ABOUT THIS EXERCISE – For the entries below, return every line from the top through the line with "Protective is a" exactly as it stands, omitting pictures.

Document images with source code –
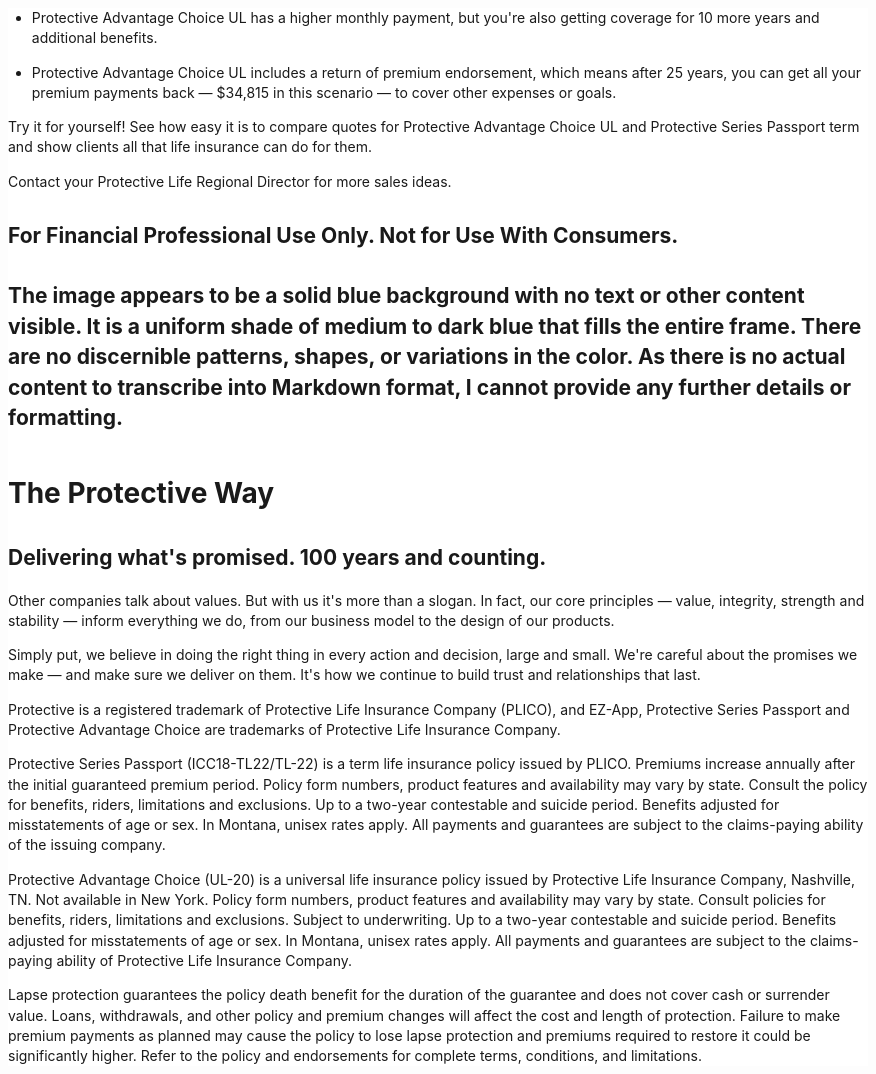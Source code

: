 - Protective Advantage Choice UL has a higher monthly payment, but you're also getting coverage for 10 more years and additional benefits.

- Protective Advantage Choice UL includes a return of premium endorsement, which means after 25 years, you can get all your premium payments back — $34,815 in this scenario — to cover other expenses or goals.

Try it for yourself! See how easy it is to compare quotes for Protective Advantage Choice UL and Protective Series Passport term and show clients all that life insurance can do for them.

Contact your Protective Life Regional Director for more sales ideas.

For Financial Professional Use Only. Not for Use With Consumers.
---
The image appears to be a solid blue background with no text or other content visible. It is a uniform shade of medium to dark blue that fills the entire frame. There are no discernible patterns, shapes, or variations in the color. As there is no actual content to transcribe into Markdown format, I cannot provide any further details or formatting.
---
# The Protective Way

## Delivering what's promised. 100 years and counting.

Other companies talk about values. But with us it's more than a slogan. In fact, our core principles — value, integrity, strength and stability — inform everything we do, from our business model to the design of our products.

Simply put, we believe in doing the right thing in every action and decision, large and small. We're careful about the promises we make — and make sure we deliver on them. It's how we continue to build trust and relationships that last.

Protective is a registered trademark of Protective Life Insurance Company (PLICO), and EZ-App, Protective Series Passport and Protective Advantage Choice are trademarks of Protective Life Insurance Company.

Protective Series Passport (ICC18-TL22/TL-22) is a term life insurance policy issued by PLICO. Premiums increase annually after the initial guaranteed premium period. Policy form numbers, product features and availability may vary by state. Consult the policy for benefits, riders, limitations and exclusions. Up to a two-year contestable and suicide period. Benefits adjusted for misstatements of age or sex. In Montana, unisex rates apply. All payments and guarantees are subject to the claims-paying ability of the issuing company.

Protective Advantage Choice (UL-20) is a universal life insurance policy issued by Protective Life Insurance Company, Nashville, TN. Not available in New York. Policy form numbers, product features and availability may vary by state. Consult policies for benefits, riders, limitations and exclusions. Subject to underwriting. Up to a two-year contestable and suicide period. Benefits adjusted for misstatements of age or sex. In Montana, unisex rates apply. All payments and guarantees are subject to the claims-paying ability of Protective Life Insurance Company.

Lapse protection guarantees the policy death benefit for the duration of the guarantee and does not cover cash or surrender value. Loans, withdrawals, and other policy and premium changes will affect the cost and length of protection. Failure to make premium payments as planned may cause the policy to lose lapse protection and premiums required to restore it could be significantly higher. Refer to the policy and endorsements for complete terms, conditions, and limitations.
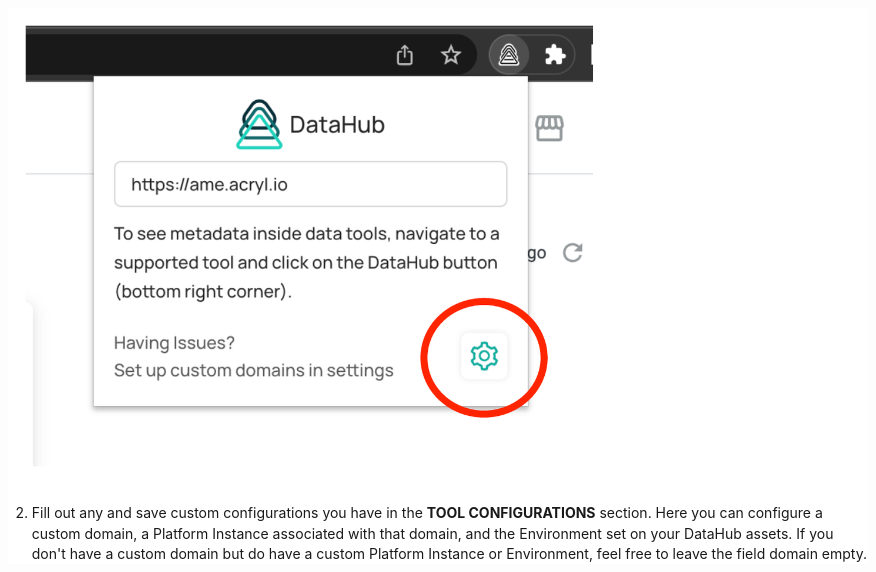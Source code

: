   <img width="70%"  src="https://raw.githubusercontent.com/datahub-project/static-assets/main/imgs/saas/extension_open_options_page.png"/>
</p>


2. Fill out any and save custom configurations you have in the **TOOL CONFIGURATIONS** section. Here you can configure a custom domain, a Platform Instance associated with that domain, and the Environment set on your DataHub assets. If you don't have a custom domain but do have a custom Platform Instance or Environment, feel free to leave the field domain empty.


<p align="center">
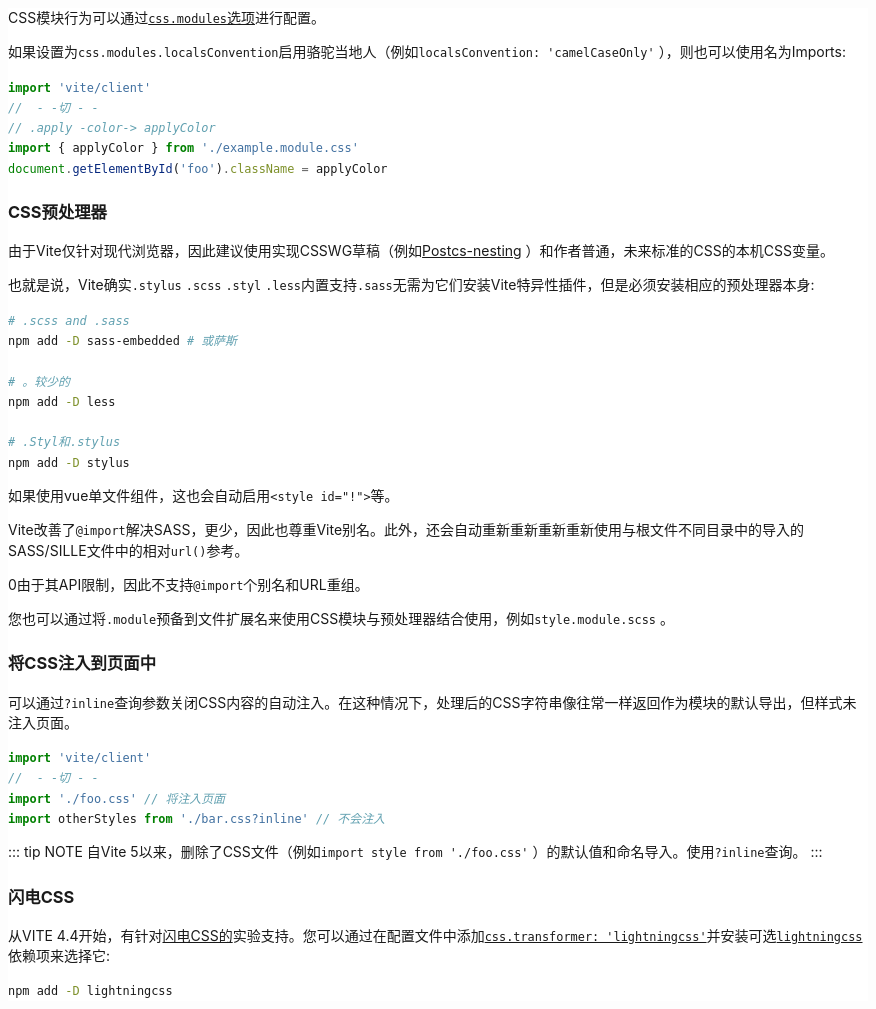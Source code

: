 CSS模块行为可以通过[`css.modules`选项](/0)进行配置。

如果设置为`css.modules.localsConvention`启用骆驼当地人（例如`localsConvention: 'camelCaseOnly'` ），则也可以使用名为Imports:

```js twoslash
import 'vite/client'
//  - -切 - -
// .apply -color-> applyColor
import { applyColor } from './example.module.css'
document.getElementById('foo').className = applyColor
```

### CSS预处理器

由于Vite仅针对现代浏览器，因此建议使用实现CSSWG草稿（例如[Postcs-nesting](/0) ）和作者普通，未来标准的CSS的本机CSS变量。

也就是说，Vite确实`.stylus` `.scss` `.styl` `.less`内置支持`.sass`无需为它们安装Vite特异性插件，但是必须安装相应的预处理器本身:

```bash
# .scss and .sass
npm add -D sass-embedded # 或萨斯

# 。较少的
npm add -D less

# .Styl和.stylus
npm add -D stylus
```

如果使用vue单文件组件，这也会自动启用`<style id="!">`等。

Vite改善了`@import`解决SASS，更少，因此也尊重Vite别名。此外，还会自动重新重新重新重新使用与根文件不同目录中的导入的SASS/SILLE文件中的相对`url()`参考。

0由于其API限制，因此不支持`@import`个别名和URL重组。

您也可以通过将`.module`预备到文件扩展名来使用CSS模块与预处理器结合使用，例如`style.module.scss` 。

### 将CSS注入到页面中

可以通过`?inline`查询参数关闭CSS内容的自动注入。在这种情况下，处理后的CSS字符串像往常一样返回作为模块的默认导出，但样式未注入页面。

```js twoslash
import 'vite/client'
//  - -切 - -
import './foo.css' // 将注入页面
import otherStyles from './bar.css?inline' // 不会注入
```

::: tip NOTE
自Vite 5以来，删除了CSS文件（例如`import style from './foo.css'` ）的默认值和命名导入。使用`?inline`查询。
:::

### 闪电CSS

从VITE 4.4开始，有针对[闪电CSS的](/0)实验支持。您可以通过在配置文件中添加[`css.transformer: 'lightningcss'`](/1)并安装可选[`lightningcss`](/2)依赖项来选择它:

```bash
npm add -D lightningcss
```
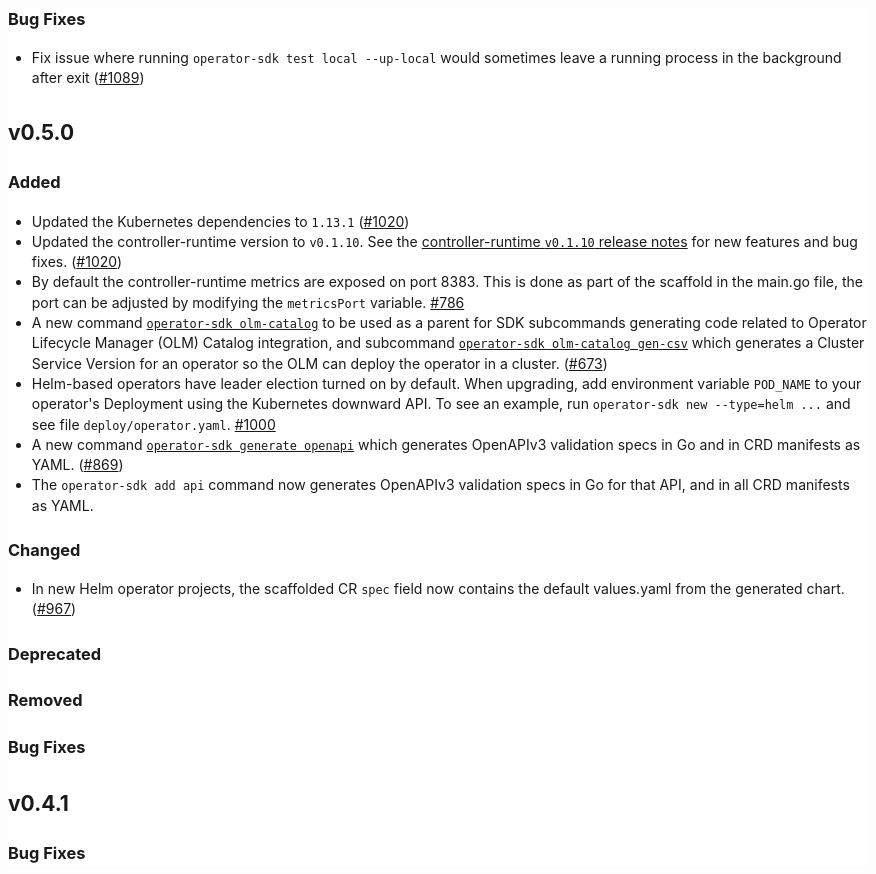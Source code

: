 ### Bug Fixes

- Fix issue where running `operator-sdk test local --up-local` would sometimes leave a running process in the background after exit ([#1089](https://github.com/operator-framework/operator-sdk/pull/1020))

## v0.5.0

### Added

- Updated the Kubernetes dependencies to `1.13.1` ([#1020](https://github.com/operator-framework/operator-sdk/pull/1020))
- Updated the controller-runtime version to `v0.1.10`. See the [controller-runtime `v0.1.10` release notes](https://github.com/kubernetes-sigs/controller-runtime/releases/tag/v0.1.10) for new features and bug fixes. ([#1020](https://github.com/operator-framework/operator-sdk/pull/1020))
- By default the controller-runtime metrics are exposed on port 8383. This is done as part of the scaffold in the main.go file, the port can be adjusted by modifying the `metricsPort` variable. [#786](https://github.com/operator-framework/operator-sdk/pull/786)
- A new command [`operator-sdk olm-catalog`](https://github.com/operator-framework/operator-sdk/blob/v0.5.0/doc/sdk-cli-reference.md#olm-catalog) to be used as a parent for SDK subcommands generating code related to Operator Lifecycle Manager (OLM) Catalog integration, and subcommand [`operator-sdk olm-catalog gen-csv`](https://github.com/operator-framework/operator-sdk/blob/v0.5.0/doc/sdk-cli-reference.md#gen-csv) which generates a Cluster Service Version for an operator so the OLM can deploy the operator in a cluster. ([#673](https://github.com/operator-framework/operator-sdk/pull/673))
- Helm-based operators have leader election turned on by default. When upgrading, add environment variable `POD_NAME` to your operator's Deployment using the Kubernetes downward API. To see an example, run `operator-sdk new --type=helm ...` and see file `deploy/operator.yaml`. [#1000](https://github.com/operator-framework/operator-sdk/pull/1000)
- A new command [`operator-sdk generate openapi`](https://github.com/operator-framework/operator-sdk/blob/v0.5.0/doc/sdk-cli-reference.md#openapi) which generates OpenAPIv3 validation specs in Go and in CRD manifests as YAML. ([#869](https://github.com/operator-framework/operator-sdk/pull/869))
- The `operator-sdk add api` command now generates OpenAPIv3 validation specs in Go for that API, and in all CRD manifests as YAML.

### Changed

- In new Helm operator projects, the scaffolded CR `spec` field now contains the default values.yaml from the generated chart. ([#967](https://github.com/operator-framework/operator-sdk/pull/967))

### Deprecated

### Removed

### Bug Fixes

## v0.4.1

### Bug Fixes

YOUR RESPONSE –
Source code

: - Protective Advantage Choice UL has a higher monthly payment, but you're also getting coverage for 10 more years and additional benefits.

- Protective Advantage Choice UL includes a return of premium endorsement, which means after 25 years, you can get all your premium payments back — $34,815 in this scenario — to cover other expenses or goals.

Try it for yourself! See how easy it is to compare quotes for Protective Advantage Choice UL and Protective Series Passport term and show clients all that life insurance can do for them.

Contact your Protective Life Regional Director for more sales ideas.

For Financial Professional Use Only. Not for Use With Consumers.
---
The image appears to be a solid blue background with no text or other content visible. It is a uniform shade of medium to dark blue that fills the entire frame. There are no discernible patterns, shapes, or variations in the color. As there is no actual content to transcribe into Markdown format, I cannot provide any further details or formatting.
---
# The Protective Way

## Delivering what's promised. 100 years and counting.

Other companies talk about values. But with us it's more than a slogan. In fact, our core principles — value, integrity, strength and stability — inform everything we do, from our business model to the design of our products.

Simply put, we believe in doing the right thing in every action and decision, large and small. We're careful about the promises we make — and make sure we deliver on them. It's how we continue to build trust and relationships that last.

Protective is a registered trademark of Protective Life Insurance Company (PLICO), and EZ-App, Protective Series Passport and Protective Advantage Choice are trademarks of Protective Life Insurance Company.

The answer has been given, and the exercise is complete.